### [WHAT THIS TASK INVOLVES]
Return only the lines of the listing below that run from the line with "Method Name | Description" through the line with "prevent further use.", both ends included, exactly as written.
BEGIN DATA UNDER STUDY
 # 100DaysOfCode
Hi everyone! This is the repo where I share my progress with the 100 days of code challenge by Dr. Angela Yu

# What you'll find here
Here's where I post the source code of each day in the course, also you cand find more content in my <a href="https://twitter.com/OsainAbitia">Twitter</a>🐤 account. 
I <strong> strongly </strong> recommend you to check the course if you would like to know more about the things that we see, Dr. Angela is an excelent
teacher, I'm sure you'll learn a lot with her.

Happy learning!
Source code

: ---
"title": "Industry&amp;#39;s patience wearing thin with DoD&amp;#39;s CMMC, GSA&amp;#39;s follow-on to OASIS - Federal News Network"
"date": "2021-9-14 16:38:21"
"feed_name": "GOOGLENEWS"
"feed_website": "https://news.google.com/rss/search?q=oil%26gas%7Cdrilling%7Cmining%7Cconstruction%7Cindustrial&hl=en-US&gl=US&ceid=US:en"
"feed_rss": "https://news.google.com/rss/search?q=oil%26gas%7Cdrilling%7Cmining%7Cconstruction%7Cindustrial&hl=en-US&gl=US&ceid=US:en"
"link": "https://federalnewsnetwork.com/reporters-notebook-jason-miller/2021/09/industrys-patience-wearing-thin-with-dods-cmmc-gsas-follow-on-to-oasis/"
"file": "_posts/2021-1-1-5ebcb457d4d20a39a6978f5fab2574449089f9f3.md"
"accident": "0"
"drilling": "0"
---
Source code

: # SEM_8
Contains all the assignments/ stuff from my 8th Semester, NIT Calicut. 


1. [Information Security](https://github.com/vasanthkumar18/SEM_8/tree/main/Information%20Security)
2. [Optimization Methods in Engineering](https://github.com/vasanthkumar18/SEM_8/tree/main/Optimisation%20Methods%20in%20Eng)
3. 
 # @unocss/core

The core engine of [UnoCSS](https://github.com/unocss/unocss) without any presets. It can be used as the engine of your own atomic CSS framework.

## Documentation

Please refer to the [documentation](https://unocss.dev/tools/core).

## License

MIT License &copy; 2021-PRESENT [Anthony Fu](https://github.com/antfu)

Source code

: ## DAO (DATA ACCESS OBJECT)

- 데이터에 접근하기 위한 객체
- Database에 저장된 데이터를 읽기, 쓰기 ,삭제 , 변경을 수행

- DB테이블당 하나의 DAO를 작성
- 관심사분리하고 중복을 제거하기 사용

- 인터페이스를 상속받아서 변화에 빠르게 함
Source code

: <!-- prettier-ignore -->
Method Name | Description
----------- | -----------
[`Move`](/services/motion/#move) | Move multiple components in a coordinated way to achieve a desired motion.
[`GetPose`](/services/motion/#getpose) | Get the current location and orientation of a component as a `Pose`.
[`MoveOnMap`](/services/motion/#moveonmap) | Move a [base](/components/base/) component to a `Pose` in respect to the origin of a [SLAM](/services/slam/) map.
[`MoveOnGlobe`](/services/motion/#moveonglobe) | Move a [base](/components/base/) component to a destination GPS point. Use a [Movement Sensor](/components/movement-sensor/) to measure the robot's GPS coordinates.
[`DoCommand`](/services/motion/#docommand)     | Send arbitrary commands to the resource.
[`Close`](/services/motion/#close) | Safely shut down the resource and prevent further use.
END DATA UNDER STUDY
BEGIN DATA UNDER STUDY
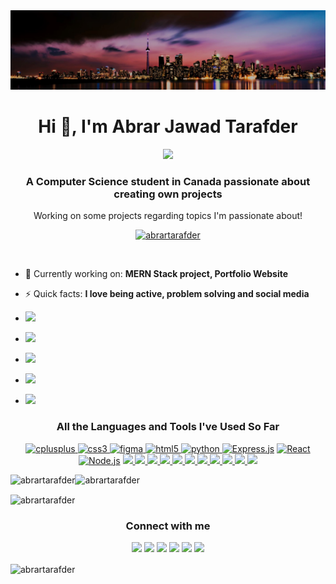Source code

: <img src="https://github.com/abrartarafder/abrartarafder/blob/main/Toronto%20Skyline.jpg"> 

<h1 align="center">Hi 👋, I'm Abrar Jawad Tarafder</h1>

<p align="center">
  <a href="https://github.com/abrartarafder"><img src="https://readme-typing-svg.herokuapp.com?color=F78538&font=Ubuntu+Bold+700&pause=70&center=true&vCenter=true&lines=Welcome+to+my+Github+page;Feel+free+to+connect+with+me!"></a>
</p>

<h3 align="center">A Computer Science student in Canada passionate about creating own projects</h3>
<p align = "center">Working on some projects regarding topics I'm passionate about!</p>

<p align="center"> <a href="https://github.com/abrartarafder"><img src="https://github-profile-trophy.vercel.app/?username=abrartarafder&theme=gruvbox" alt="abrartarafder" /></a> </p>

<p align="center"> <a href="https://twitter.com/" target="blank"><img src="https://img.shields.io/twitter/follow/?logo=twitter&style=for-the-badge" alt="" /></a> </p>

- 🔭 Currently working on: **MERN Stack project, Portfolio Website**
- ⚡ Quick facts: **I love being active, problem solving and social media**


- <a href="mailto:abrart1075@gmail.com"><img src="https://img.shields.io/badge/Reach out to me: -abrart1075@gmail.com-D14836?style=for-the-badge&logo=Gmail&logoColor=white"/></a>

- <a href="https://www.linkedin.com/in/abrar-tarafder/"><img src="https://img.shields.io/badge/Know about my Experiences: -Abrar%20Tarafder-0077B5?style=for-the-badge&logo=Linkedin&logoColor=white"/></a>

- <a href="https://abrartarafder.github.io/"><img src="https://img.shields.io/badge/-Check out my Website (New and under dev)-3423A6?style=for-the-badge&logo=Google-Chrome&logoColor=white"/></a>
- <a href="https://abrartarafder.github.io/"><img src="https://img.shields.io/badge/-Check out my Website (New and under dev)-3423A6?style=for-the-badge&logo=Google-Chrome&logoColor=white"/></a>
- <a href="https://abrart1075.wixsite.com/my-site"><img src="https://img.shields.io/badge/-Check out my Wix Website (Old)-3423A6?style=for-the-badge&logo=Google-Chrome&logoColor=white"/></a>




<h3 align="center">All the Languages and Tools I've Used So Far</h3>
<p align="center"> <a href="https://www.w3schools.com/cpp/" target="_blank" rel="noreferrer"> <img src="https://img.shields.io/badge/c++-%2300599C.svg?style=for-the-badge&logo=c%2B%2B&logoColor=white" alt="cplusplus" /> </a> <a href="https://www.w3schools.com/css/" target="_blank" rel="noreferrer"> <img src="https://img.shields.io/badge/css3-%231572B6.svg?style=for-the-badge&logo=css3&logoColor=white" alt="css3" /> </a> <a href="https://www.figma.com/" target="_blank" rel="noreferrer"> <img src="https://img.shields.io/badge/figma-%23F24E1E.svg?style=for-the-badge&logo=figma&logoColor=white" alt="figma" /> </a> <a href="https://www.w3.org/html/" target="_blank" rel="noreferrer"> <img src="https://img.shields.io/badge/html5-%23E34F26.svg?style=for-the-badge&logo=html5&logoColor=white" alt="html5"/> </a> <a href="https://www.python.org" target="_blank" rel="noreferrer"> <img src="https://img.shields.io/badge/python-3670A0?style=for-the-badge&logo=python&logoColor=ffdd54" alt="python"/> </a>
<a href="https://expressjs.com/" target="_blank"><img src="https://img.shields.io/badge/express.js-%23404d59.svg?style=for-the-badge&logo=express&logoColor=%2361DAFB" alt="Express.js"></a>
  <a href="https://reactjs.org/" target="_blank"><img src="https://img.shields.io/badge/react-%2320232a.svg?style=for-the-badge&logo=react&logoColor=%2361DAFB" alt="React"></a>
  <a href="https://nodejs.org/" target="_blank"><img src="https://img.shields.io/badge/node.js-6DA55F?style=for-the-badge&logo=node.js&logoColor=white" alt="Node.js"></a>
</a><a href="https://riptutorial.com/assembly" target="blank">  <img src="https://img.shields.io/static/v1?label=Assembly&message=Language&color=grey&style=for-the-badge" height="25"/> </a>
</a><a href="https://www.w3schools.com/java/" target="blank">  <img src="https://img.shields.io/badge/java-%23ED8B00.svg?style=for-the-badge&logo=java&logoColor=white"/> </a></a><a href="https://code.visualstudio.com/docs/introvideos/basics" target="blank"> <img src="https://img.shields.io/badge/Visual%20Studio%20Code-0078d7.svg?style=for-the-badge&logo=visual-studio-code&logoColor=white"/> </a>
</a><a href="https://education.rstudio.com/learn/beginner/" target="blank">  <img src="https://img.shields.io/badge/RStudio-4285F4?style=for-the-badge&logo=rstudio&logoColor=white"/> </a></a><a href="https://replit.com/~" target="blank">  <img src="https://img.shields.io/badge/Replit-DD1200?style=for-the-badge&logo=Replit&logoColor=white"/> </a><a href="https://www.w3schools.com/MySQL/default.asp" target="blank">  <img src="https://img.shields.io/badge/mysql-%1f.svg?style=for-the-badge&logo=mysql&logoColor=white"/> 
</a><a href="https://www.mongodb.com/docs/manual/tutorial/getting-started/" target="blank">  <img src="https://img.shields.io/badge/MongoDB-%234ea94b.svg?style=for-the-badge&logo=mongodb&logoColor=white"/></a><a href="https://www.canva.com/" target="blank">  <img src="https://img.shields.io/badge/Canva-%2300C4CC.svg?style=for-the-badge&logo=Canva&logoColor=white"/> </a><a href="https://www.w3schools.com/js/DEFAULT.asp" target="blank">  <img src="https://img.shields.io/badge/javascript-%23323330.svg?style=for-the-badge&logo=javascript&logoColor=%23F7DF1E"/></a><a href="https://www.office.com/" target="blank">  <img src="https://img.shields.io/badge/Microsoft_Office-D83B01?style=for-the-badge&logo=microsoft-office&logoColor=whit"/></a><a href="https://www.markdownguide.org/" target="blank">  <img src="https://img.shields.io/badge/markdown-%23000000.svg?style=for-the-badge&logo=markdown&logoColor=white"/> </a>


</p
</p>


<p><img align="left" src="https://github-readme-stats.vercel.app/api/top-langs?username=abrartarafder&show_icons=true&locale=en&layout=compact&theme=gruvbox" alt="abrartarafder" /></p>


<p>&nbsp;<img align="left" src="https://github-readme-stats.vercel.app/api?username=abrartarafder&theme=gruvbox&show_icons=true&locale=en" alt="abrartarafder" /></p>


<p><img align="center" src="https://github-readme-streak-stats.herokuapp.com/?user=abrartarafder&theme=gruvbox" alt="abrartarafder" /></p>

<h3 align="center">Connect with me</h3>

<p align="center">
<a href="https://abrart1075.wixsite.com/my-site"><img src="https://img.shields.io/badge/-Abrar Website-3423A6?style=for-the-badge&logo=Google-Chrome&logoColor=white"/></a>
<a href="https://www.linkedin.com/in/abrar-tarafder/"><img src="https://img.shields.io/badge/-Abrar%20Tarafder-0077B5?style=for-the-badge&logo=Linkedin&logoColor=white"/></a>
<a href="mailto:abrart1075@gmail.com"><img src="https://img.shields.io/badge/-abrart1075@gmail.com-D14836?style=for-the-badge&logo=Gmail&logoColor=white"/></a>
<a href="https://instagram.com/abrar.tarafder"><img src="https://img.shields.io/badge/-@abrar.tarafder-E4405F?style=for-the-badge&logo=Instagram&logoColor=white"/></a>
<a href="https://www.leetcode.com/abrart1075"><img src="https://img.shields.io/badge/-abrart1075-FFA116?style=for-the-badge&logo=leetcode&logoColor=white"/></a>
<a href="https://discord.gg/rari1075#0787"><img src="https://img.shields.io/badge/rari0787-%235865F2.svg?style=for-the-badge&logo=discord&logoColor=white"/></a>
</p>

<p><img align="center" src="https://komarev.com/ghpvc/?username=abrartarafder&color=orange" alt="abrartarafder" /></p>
END DATA UNDER STUDY
BEGIN DATA UNDER STUDY
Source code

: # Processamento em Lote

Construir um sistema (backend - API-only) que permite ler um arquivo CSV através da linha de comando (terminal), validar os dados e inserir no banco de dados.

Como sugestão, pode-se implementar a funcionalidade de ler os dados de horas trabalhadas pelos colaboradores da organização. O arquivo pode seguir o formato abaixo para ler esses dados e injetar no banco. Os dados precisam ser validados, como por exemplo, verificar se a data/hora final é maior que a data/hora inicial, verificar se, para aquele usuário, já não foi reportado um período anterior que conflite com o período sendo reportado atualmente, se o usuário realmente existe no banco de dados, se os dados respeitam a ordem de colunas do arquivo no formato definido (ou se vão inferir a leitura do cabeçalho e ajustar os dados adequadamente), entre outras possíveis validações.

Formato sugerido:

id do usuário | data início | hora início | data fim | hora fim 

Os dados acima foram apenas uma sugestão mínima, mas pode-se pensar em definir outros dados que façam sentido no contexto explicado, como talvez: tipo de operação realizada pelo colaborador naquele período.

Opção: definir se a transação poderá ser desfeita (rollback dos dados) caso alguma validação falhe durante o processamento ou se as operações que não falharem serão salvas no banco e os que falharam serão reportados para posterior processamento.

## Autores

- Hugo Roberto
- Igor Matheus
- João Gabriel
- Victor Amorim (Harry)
END DATA UNDER STUDY
### [WRITTEN ANSWER]
Method Name | Description
----------- | -----------
[`Move`](/services/motion/#move) | Move multiple components in a coordinated way to achieve a desired motion.
[`GetPose`](/services/motion/#getpose) | Get the current location and orientation of a component as a `Pose`.
[`MoveOnMap`](/services/motion/#moveonmap) | Move a [base](/components/base/) component to a `Pose` in respect to the origin of a [SLAM](/services/slam/) map.
[`MoveOnGlobe`](/services/motion/#moveonglobe) | Move a [base](/components/base/) component to a destination GPS point. Use a [Movement Sensor](/components/movement-sensor/) to measure the robot's GPS coordinates.
[`DoCommand`](/services/motion/#docommand)     | Send arbitrary commands to the resource.
[`Close`](/services/motion/#close) | Safely shut down the resource and prevent further use.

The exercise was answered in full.